Ein Vergleich zu den letzten Saisonen sei nur eingeschränkt möglich. Heuer stünden erstmals leistungsfähige und kostengünstige Array- und Multiplexverfahren zur Verfügung, die eine rasche und umfassende Abklärung viraler und atypischer Erreger ermöglichen. Musste bis letztes Jahr gezielt nach einzelnen Erregern gefahndet werden, sei es laut dem Experten nun möglich, mehr als 30 Keime gleichzeitig aus einem Abstrich zu testen – und das innerhalb weniger Stunden, zum Preis einer Corona-PCR am Beginn der Pandemie.
„In rund 75 Prozent der Fälle konnte die Ursache der Infektion festgestellt werden.“
Gernot Walder, Virologe
Kleiner Wermutstropfen: Die Krankenkasse übernimmt die Kosten einer solchen fachärztlichen Abklärung weiterhin nicht. Das dürfte sich auch in absehbarer Zeit nicht ändern, so Walder. Die Auswertung von mehr als 200 Abstrichen bei symptomatischen Patienten in und um Osttirol zeige seit 1. Dezember ein buntes Bild: „In rund 75 Prozent der Fälle konnte die Ursache der Infektion festgestellt werden, in Kombination mit einer Routinekultur erhöht sich die Aufklärungsrate auf gut 85 Prozent.“
Dabei werden auch Infektionen mit mehreren gleichzeitig aktiven Erregern erfasst – und das sei gerade bei schweren Verläufen „erstaunlich häufig“ der Fall. Demnach waren 28 Prozent aller abgeklärten Fälle, aber mehr als die Hälfte der vom Arzt als schwer eingestuften Verläufe auf Mehrfachinfektionen zurückzuführen. 15 Prozent gingen auf das Zusammenspiel von einem Virus und einem Bakterium zurück, sechs Prozent auf zwei Bakterien, drei auf zwei Viren und vier Prozent auf das Zusammenwirken von drei oder mehr Erregern.

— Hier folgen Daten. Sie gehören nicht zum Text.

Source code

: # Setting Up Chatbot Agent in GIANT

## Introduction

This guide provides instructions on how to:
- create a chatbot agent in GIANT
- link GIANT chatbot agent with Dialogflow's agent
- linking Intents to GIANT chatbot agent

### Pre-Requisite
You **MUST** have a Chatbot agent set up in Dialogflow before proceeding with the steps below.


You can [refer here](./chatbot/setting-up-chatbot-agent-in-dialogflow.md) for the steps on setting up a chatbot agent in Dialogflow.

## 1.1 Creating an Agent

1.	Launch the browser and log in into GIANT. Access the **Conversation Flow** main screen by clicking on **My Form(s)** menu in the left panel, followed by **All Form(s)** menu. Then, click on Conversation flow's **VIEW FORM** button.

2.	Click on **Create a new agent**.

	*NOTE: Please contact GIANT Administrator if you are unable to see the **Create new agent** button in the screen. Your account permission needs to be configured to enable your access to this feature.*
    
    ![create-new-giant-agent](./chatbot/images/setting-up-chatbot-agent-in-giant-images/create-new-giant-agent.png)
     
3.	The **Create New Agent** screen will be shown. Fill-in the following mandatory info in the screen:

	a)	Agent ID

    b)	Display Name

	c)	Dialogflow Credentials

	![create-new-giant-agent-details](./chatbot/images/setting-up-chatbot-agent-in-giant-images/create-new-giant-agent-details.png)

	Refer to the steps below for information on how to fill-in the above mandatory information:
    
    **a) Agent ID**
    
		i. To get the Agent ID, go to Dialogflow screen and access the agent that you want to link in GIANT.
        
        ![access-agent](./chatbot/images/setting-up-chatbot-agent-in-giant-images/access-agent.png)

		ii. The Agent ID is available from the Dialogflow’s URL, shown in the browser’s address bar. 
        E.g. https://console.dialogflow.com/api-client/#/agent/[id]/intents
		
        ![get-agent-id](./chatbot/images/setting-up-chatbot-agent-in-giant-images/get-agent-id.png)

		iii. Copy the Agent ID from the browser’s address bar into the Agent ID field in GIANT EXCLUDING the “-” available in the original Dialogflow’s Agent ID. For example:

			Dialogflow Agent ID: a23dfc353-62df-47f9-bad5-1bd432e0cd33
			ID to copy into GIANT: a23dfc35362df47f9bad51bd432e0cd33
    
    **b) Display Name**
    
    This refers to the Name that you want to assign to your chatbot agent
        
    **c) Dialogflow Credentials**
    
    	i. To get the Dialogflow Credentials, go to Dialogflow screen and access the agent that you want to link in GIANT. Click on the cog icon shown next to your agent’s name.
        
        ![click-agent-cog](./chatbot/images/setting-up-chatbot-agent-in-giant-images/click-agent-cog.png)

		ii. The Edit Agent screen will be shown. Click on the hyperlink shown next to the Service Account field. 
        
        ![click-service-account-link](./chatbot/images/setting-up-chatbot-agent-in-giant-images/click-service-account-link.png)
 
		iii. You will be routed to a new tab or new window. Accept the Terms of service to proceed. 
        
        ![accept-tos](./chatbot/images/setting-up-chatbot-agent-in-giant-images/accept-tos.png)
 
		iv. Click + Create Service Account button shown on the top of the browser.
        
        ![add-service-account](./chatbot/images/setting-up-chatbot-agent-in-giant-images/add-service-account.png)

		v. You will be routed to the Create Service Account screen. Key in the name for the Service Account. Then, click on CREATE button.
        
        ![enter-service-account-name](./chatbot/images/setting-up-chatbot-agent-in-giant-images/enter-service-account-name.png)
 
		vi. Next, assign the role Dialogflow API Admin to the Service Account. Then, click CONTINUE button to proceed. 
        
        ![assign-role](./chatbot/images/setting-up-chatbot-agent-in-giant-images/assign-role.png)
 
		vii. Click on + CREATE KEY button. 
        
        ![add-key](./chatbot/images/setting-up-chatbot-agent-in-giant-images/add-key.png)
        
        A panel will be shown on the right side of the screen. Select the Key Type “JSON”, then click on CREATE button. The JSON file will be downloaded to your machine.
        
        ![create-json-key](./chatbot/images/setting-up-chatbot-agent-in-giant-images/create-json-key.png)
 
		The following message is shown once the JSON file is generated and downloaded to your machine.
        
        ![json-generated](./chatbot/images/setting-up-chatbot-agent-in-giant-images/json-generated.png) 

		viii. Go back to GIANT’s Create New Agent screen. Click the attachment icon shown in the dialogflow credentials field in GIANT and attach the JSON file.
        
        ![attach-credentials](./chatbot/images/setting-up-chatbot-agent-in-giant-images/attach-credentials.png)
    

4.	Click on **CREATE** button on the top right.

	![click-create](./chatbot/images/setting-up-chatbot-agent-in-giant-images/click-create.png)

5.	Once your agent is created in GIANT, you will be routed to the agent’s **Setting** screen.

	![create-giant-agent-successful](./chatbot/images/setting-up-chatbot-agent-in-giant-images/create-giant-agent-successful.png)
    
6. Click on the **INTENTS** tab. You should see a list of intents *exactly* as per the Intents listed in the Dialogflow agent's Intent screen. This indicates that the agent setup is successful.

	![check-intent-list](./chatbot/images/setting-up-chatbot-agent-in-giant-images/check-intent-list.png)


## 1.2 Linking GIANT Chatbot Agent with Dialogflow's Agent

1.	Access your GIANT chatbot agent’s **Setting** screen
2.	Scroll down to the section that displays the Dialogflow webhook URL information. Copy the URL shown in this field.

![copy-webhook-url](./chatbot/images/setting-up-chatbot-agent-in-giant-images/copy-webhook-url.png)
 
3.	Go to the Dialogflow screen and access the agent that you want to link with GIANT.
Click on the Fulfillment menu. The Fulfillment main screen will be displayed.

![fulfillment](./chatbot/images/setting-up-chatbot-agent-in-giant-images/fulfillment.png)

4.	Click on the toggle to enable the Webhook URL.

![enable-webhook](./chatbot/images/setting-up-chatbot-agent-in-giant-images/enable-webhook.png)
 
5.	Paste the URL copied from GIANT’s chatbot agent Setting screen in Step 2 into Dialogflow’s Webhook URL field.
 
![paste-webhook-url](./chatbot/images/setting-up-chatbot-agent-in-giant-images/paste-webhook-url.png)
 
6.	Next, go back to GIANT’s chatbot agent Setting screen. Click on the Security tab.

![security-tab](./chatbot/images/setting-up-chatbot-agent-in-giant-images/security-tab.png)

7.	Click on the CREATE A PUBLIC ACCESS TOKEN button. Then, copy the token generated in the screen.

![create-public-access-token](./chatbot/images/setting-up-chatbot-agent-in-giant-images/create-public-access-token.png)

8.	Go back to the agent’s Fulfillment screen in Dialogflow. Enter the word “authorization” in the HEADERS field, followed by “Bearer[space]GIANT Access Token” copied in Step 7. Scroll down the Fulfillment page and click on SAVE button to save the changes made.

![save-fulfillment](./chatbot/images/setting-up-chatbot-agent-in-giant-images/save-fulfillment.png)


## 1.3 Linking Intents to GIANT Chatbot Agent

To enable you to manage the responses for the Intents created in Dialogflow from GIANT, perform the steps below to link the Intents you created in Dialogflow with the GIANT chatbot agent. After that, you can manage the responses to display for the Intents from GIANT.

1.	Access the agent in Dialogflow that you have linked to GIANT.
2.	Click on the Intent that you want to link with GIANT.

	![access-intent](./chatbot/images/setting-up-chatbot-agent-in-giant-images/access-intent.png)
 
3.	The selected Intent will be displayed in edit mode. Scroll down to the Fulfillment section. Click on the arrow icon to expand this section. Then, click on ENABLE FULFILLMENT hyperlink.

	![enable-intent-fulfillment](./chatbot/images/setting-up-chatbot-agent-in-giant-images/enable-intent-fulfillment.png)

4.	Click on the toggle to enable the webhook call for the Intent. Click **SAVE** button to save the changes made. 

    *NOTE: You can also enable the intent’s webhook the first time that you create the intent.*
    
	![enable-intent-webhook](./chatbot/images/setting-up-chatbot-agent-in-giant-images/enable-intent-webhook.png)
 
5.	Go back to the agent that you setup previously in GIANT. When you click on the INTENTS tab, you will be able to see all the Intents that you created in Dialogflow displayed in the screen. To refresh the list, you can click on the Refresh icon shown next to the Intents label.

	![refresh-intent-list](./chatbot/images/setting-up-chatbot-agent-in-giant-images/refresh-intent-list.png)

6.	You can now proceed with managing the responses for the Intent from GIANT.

„Dieses Ergebnis relativiert den diagnostischen Wert von Einzelschnelltests, mit denen solche Co-Infektionen zwangsläufig übersehen und somit in der Therapie nicht berücksichtigt werden können“, so Walder. Der bei symptomatischen Patienten in Osttirol derzeit am häufigsten nachgewiesene Erreger sei „Haemophilus influenzae“ – ein Bakterium, das trotz seines Namens nichts mit der Grippe zu tun hat.
Es kann bei Kindern eine schwere und früher gefürchtete Entzündung des Kehldeckels verursachen, die durch die Impfung in den letzten Jahren fast verschwunden ist. Walder: „Hier dürfte die Sechsfachimpfung heuer einiges an Leid verhindert haben. Vor einer klassischen Rachenentzündung mit Fieber schützt die Impfung aber nicht. Hier kommt hinzu, dass viele Personen den Keim auf der Schleimhaut tragen, er aber erst in Folge einer anderen, meist viralen Infektion aktiv wird.“
Der Keim lasse sich in der Routinekultur nur schwer anzüchten und werde gerade in der Anfangsphase von Infektionen leicht übersehen. Das gelinge mit den neuen Nachweistechniken wesentlich besser. Auf den Plätzen folgen Influenza (17,5%), Pneumokokken (17%), SARS-CoV2 (13,7%), Enteroviren (10,8%), Mycoplasma pneumoniae (5,7%) und klassische respiratorische Coronaviren, die es vor der Pandemie auch schon gab (3,3%).
Während die Zahl der Coronafälle seit Anfang Dezember abnimmt, steigt die Zahl der Infektionen mit Influenzaviren seit Weihnachten stark an. Es handelt sich überwiegend um Influenza A H1N1v – dieser Nachkomme der Schweinegrippe von 2009 zeichnet derzeit für 90 Prozent der Fälle verantwortlich. 10 Prozent der Fälle sind auf Influenza A H3N2 zurückzuführen. Influenza B trat bisher laut Walder nicht in Erscheinung.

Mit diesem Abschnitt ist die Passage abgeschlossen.